A Lot of Good Can Happen From Working Together


Arnold Grimm
Principal, Whistler Whaldorf

What do a Christian school, a Jewish school and a Waldorf school  have in common?

In fact, this is not a joke. They are all participants in FISA’s Associate Members Society (AMS).

President of the AMS and FISA board member Arnold Grimm describes his group’s diversity as, “wonderful but also extremely complicated”.

Currently, the second largest association in FISA, (directly after the Catholic Schools Association), the AMS represents 140 schools and some 21,000 students. Formerly, individual schools had to join FISA on their own, which required board approval. Now, however, with recent changes to the BC Societies Act, anyone who wants to belong to FISA must join one of the member associations.

The Associate Members Society — diverse and with low fees of $3 per student — is the logical first place for many schools. “We are really a conglomerate of special teaching approaches,” Grimm says, “but we also include schools of every faith.”

A lifelong educator, Grimm has been involved with the Waldorf movement since he was a student himself. He taught in the Waldorf system for many years and then became a principal first at the Vancouver Waldorf school and then at the Whistler Waldorf.

Now his primary job is Director of Accreditation with the Association of Waldorf Schools of North American and he coordinates the accreditation of Waldorf schools across North America. To belong to the Waldorf family, schools must meet certain specific criteria. “I’m responsible for supporting and guiding the schools through that process,” Grimm says. He also chairs  External Evaluation Committees for the BC Ministry of Education, ensuring that Independent schools meet the various government-specified regulatory requirements.

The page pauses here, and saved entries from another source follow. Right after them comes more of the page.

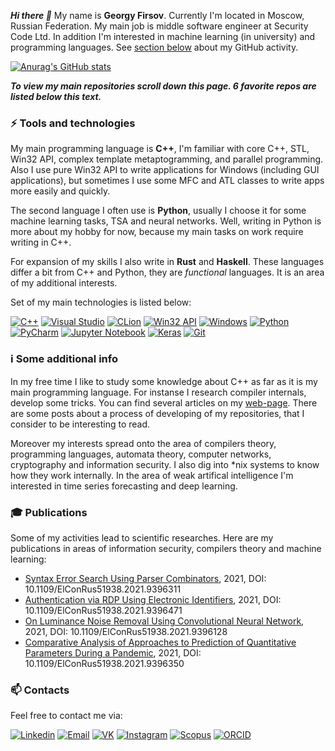 ***Hi there 👋*** My name is **Georgy Firsov**. Currently I'm located in Moscow, Russian Federation. My main job is middle software engineer at Security Code Ltd. In addition I'm interested in machine learning (in university) and programming languages. See [section below](#information_source-some-additional-info) about my GitHub activity.

[![Anurag's GitHub stats](https://github-readme-stats.vercel.app/api?username=GeorgyFirsov&show_icons=true&theme=tokyonight&count_private=true&hide=stars,contribs)](https://github.com/anuraghazra/github-readme-stats)

***To view my main repositories scroll down this page. 6 favorite repos are listed below this text.***

### :zap: Tools and technologies
My main programming language is **C++**, I'm familiar with core C++, STL, Win32 API, complex template metaptogramming, and parallel programming. Also I use pure Win32 API to write applications for Windows (including GUI applications), but sometimes I use some MFC and ATL classes to write apps more easily and quickly. 

The second language I often use is **Python**, usually I choose it for some machine learning tasks, TSA and neural networks. Well, writing in Python is more about my hobby for now, because my main tasks on work require writing in C++.

For expansion of my skills I also write in **Rust** and **Haskell**. These languages differ a bit from C++ and Python, they are *functional* languages. It is an area of my additional interests.

Set of my main technologies is listed below:

[![C++](https://img.shields.io/badge/-C%2B%2b-00599C?logo=C%2B%2b&logoColor=white)]()
[![Visual Studio](https://img.shields.io/badge/-Visual%20Studio-5C2D91?logo=Visual%20Studio&logoColor=white)]()
[![CLion](https://img.shields.io/badge/-CLion-000000?logo=jetbrains&logoColor=white)]()
[![Win32 API](https://img.shields.io/badge/-Win32%20API-666666?logo=Microsoft&logoColor=white)]()
[![Windows](https://img.shields.io/badge/-Windows-0078D6?logo=Windows&logoColor=white)]()
[![Python](https://img.shields.io/badge/-Python-3776AB?logo=python&logoColor=white)]()
[![PyCharm](https://img.shields.io/badge/-PyCharm-000000?logo=jetbrains&logoColor=white)]()
[![Jupyter Notebook](https://img.shields.io/badge/-Jupyter%20Notebook-F37626?logo=jupyter&logoColor=white)]()
[![Keras](https://img.shields.io/badge/-Keras-D00000?logo=Keras&logoColor=white)]()
[![Git](https://img.shields.io/badge/-Git-F05032?logo=Git&logoColor=white)]()

### :information_source: Some additional info
In my free time I like to study some knowledge about C++ as far as it is my main programming language. For instanse I research compiler internals, develop some tricks. You can find several articles on my [web-page](https://georgyfirsov.github.io/). There are some posts about a process of developing of my repositories, that I consider to be interesting to read.

Moreover my interests spread onto the area of compilers theory, programming languages, automata theory, computer networks, cryptography and information security. I also dig into \*nix systems to know how they work internally. In the area of weak artifical intelligence I'm interested in time series forecasting and deep learning.

### :mortar_board: Publications
Some of my activities lead to scientific researches. Here are my publications in areas of information security, compilers theory and machine learning:
- [Syntax Error Search Using Parser Combinators](https://ieeexplore.ieee.org/document/9396311), 2021, DOI: 10.1109/ElConRus51938.2021.9396311
- [Authentication via RDP Using Electronic Identifiers](https://ieeexplore.ieee.org/document/9396471), 2021, DOI: 10.1109/ElConRus51938.2021.9396471
- [On Luminance Noise Removal Using Convolutional Neural Network](https://ieeexplore.ieee.org/document/9396128), 2021, DOI: 10.1109/ElConRus51938.2021.9396128 
- [Comparative Analysis of Approaches to Prediction of Quantitative Parameters During a Pandemic](https://ieeexplore.ieee.org/document/9396350), 2021, DOI: 10.1109/ElConRus51938.2021.9396350

### :mailbox:	Contacts
Feel free to contact me via:

[![Linkedin](https://img.shields.io/badge/-LinkedIn-blue?logo=Linkedin&logoColor=white&link=https://www.linkedin.com/in/georgy-firsov/)](https://www.linkedin.com/in/georgy-firsov/)
[![Email](https://img.shields.io/badge/-Email-de4343?logo=Gmail&logoColor=white&link=mailto:gfirsov007@gmail.com)](mailto:gfirsov007@gmail.com)
[![VK](https://img.shields.io/badge/-VK-4680C2?logo=vk&logoColor=white&link=https://vk.com/g__firsov)](https://vk.com/g__firsov)
[![Instagram](https://img.shields.io/badge/-Instagram-000?logo=Instagram&logoColor=white&link=https://www.instagram.com/g__firsov/)](https://www.instagram.com/g__firsov/)
[![Scopus](https://img.shields.io/badge/-Scopus-E9711C?logo=Scopus&logoColor=white&link=https://www.scopus.com/authid/detail.uri?authorId=57223089781)](https://www.scopus.com/authid/detail.uri?authorId=57223089781)
[![ORCID](https://img.shields.io/badge/-ORCID-A6CE39?logo=ORCID&logoColor=white&link=https://orcid.org/0000-0001-5464-4045)](https://orcid.org/0000-0001-5464-4045)

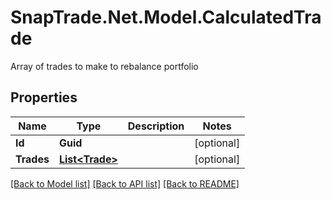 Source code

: # SnapTrade.Net.Model.CalculatedTrade
Array of trades to make to rebalance portfolio

## Properties

Name | Type | Description | Notes
------------ | ------------- | ------------- | -------------
**Id** | **Guid** |  | [optional] 
**Trades** | [**List&lt;Trade&gt;**](Trade.md) |  | [optional] 

[[Back to Model list]](../README.md#documentation-for-models) [[Back to API list]](../README.md#documentation-for-api-endpoints) [[Back to README]](../README.md)

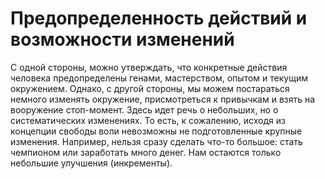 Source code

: # Предопределенность действий и возможности изменений

С одной стороны, можно утверждать, что конкретные действия человека предопределены генами, мастерством, опытом и текущим окружением. Однако, с другой стороны, мы можем постараться немного изменять окружение, присмотреться к привычкам и взять на вооружение стоп-момент. Здесь идет речь о небольших, но о систематических изменениях. То есть, к сожалению, исходя из концепции свободы воли невозможны не подготовленные крупные изменения. Например, нельзя сразу сделать что-то большое: стать чемпионом или заработать много денег. Нам остаются только небольшие улучшения (инкременты).
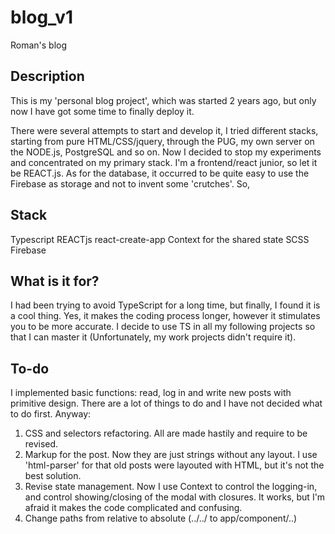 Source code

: # blog_v1

Roman's blog

## Description

This is my 'personal blog project', which was started 2 years ago, but only now
I have got some time to finally deploy it.

There were several attempts to start and develop it, I tried different stacks,
starting from pure HTML/CSS/jquery, through the PUG, my own server on the
NODE.js, PostgreSQL and so on. Now I decided to stop my experiments and
concentrated on my primary stack. I'm a frontend/react junior, so let it be
REACT.js. As for the database, it occurred to be quite easy to use the Firebase
as storage and not to invent some 'crutches'. So,

## Stack

Typescript REACTjs react-create-app Context for the shared state SCSS Firebase

## What is it for?

I had been trying to avoid TypeScript for a long time, but finally, I found it
is a cool thing. Yes, it makes the coding process longer, however it stimulates
you to be more accurate. I decide to use TS in all my following projects so that
I can master it (Unfortunately, my work projects didn't require it).

## To-do

I implemented basic functions: read, log in and write new posts with primitive
design. There are a lot of things to do and I have not decided what to do first.
Anyway:

1. CSS and selectors refactoring. All are made hastily and require to be
   revised.
2. Markup for the post. Now they are just strings without any layout. I use
   'html-parser' for that old posts were layouted with HTML, but it's not the
   best solution.
3. Revise state management. Now I use Context to control the logging-in, and
   control showing/closing of the modal with closures. It works, but I'm afraid
   it makes the code complicated and confusing.
4. Change paths from relative to absolute (../../ to app/component/..)
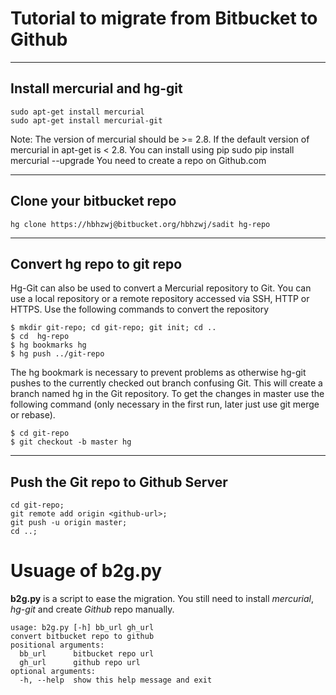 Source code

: # Tutorial to migrate from Bitbucket to Github

----
## Install mercurial and hg-git
> 
    sudo apt-get install mercurial 
    sudo apt-get install mercurial-git

Note: The version of mercurial should be >= 2.8. 
If the default version of mercurial in apt-get is < 2.8. You can install using pip
sudo pip install mercurial --upgrade
You need to create a repo on Github.com

----
## Clone your bitbucket repo
>
    hg clone https://hbhzwj@bitbucket.org/hbhzwj/sadit hg-repo

----
## Convert hg repo to git repo

Hg-Git can also be used to convert a Mercurial repository to Git. You can use a local repository or a remote repository accessed via SSH, HTTP or HTTPS. Use the following commands to convert the repository
> 
    $ mkdir git-repo; cd git-repo; git init; cd ..
    $ cd  hg-repo
    $ hg bookmarks hg
    $ hg push ../git-repo

The hg bookmark is necessary to prevent problems as otherwise hg-git pushes to the currently checked out branch confusing Git. This will create a branch named hg in the Git repository. To get the changes in master use the following command (only necessary in the first run, later just use git merge or rebase).
> 
    $ cd git-repo
    $ git checkout -b master hg

----
## Push the Git repo to Github Server
>
    cd git-repo; 
    git remote add origin <github-url>; 
    git push -u origin master; 
    cd ..;


# Usuage of b2g.py
**b2g.py** is a script to ease the migration. You still need to install
*mercurial*, *hg-git* and create *Github* repo manually.

>
    usage: b2g.py [-h] bb_url gh_url
    convert bitbucket repo to github
    positional arguments:
      bb_url      bitbucket repo url
      gh_url      github repo url
    optional arguments:
      -h, --help  show this help message and exit



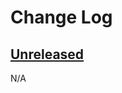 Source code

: # Change Log

## [Unreleased][unreleased]
N/A

[unreleased]: https://github.com/python-astrodynamics/astrodynamics/compare/0ef60c1cef3979df819c8f7c0819f1ca052368f6...HEAD

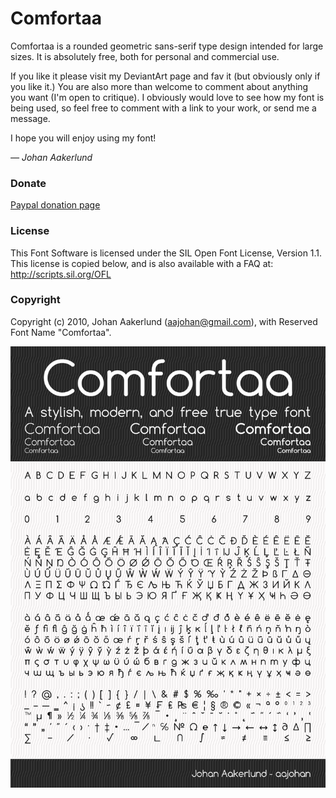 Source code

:# Comfortaa


Comfortaa is a rounded geometric sans-serif type design intended for large sizes. It is absolutely free, both for personal and commercial use.

If you like it please visit my DeviantArt page and fav it (but obviously only if you like it.) You are also more than welcome to comment about anything you want (I'm open to critique). I obviously would love to see how my font is being used, so feel free to comment with a link to your work, or send me a message.

I hope you will enjoy using my font!

*— Johan Aakerlund*

### Donate

[Paypal donation page](https://www.paypal.com/dk/cgi-bin/webscr?cmd=_flow&SESSION=2VE9sFtyVTcbp-E0fO9DJfr7kwAKvgJuMDIWg2-DMgqbQHjWMnBTBTdFY48&dispatch=5885d80a13c0db1f8e263663d3faee8d4fe1dd75ca3bd4f11d72275b28239088)

### License

This Font Software is licensed under the SIL Open Font License, Version 1.1.
This license is copied below, and is also available with a FAQ at:
http://scripts.sil.org/OFL

### Copyright

Copyright (c) 2010, Johan Aakerlund (aajohan@gmail.com),
with Reserved Font Name "Comfortaa".

![Comforta](old/promo.png)
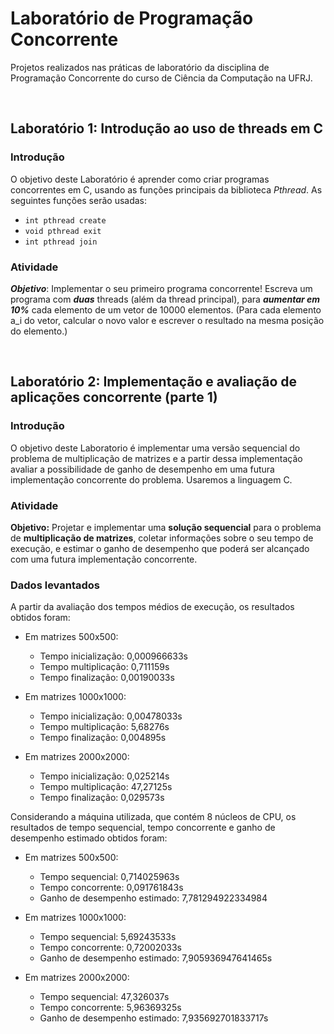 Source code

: # Laboratório de Programação Concorrente

Projetos realizados nas práticas de laboratório da disciplina de Programação Concorrente do curso de Ciência da Computação na UFRJ.

<br>

## Laboratório 1: Introdução ao uso de threads em C

### Introdução

O objetivo deste Laboratório é aprender como criar programas concorrentes em C, usando as funções principais da biblioteca *Pthread*. As seguintes funções serão usadas:

- `int pthread create`
- `void pthread exit`
- `int pthread join` 

### Atividade
***Objetivo***: Implementar o seu primeiro programa concorrente! Escreva um programa com ***duas*** threads (além da thread principal), para ***aumentar em 10%*** cada elemento de um vetor de 10000 elementos. (Para cada elemento a_i do vetor, calcular o novo valor e escrever o resultado na mesma posição do elemento.) 

<br>

## Laboratório 2: Implementação e avaliação de aplicações concorrente (parte 1)

### Introdução

O objetivo deste Laboratorio é implementar uma versão sequencial do problema de multiplicação de matrizes e a partir dessa implementação avaliar a possibilidade de ganho de desempenho em uma futura implementação concorrente do problema. Usaremos a linguagem C.

### Atividade

**Objetivo:** Projetar e implementar uma **solução sequencial** para o problema de **multiplicação de matrizes**, coletar informações sobre o seu tempo de execução, e estimar o ganho de desempenho que poderá ser alcançado com uma futura implementação concorrente. 

### Dados levantados

A partir da avaliação dos tempos médios de execução, os resultados obtidos foram: 

- Em matrizes 500x500:
    - Tempo inicialização: 0,000966633s
    - Tempo multiplicação: 0,711159s
    - Tempo finalização: 0,00190033s

- Em matrizes 1000x1000:
    - Tempo inicialização: 0,00478033s
    - Tempo multiplicação: 5,68276s
    - Tempo finalização: 0,004895s

- Em matrizes 2000x2000:
    - Tempo inicialização: 0,025214s
    - Tempo multiplicação: 47,27125s
    - Tempo finalização: 0,029573s

Considerando a máquina utilizada, que contém 8 núcleos de CPU, os resultados de tempo sequencial, tempo concorrente e ganho de desempenho estimado obtidos foram: 

- Em matrizes 500x500: 
    - Tempo sequencial: 0,714025963s
    - Tempo concorrente: 0,091761843s
    - Ganho de desempenho estimado: 7,781294922334984

- Em matrizes 1000x1000: 
    - Tempo sequencial: 5,69243533s
    - Tempo concorrente: 0,72002033s
    - Ganho de desempenho estimado: 7,905936947641465s

- Em matrizes 2000x2000: 
    - Tempo sequencial: 47,326037s
    - Tempo concorrente: 5,96369325s
    - Ganho de desempenho estimado: 7,935692701833717s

For Grimm, the work with the AMS and FISA is not a paying job — it’s a voluntary one — and it presents a number of challenges arising out of diversity. For example, when FISA asks policy related questions about such issues as rules surrounding the hiring of teachers, each school is likely to have its own opinions. “For the other associations those types of questions are easier to answer because it’s very clear what they do and don’t want,” Grimm says. “They can determine if it easily fits in with their mission. But you’ll never get a single answer to a question like that from 140 different schools.”

But for all the challenges, there are also many rewards. “In today’s society, collaboration is truly important,” Grimm says. “Also, a diverse group really makes for a high-quality professional development.”

In terms of where Independent schools stand in the BC landscape, Grimm believes they are thriving and that old-fashioned rhetoric against such schools has no place in today’s society. Through his work with Waldorf schools in the US he has seen the development of both Independent ones and public charter ones. “There used to be some challenges between them,” he says. “But now they’ve come to the point where they say ‘we both exist, let’s work together.’  A lot of good can happen through cross-pollination if we’re not constantly squabbling.”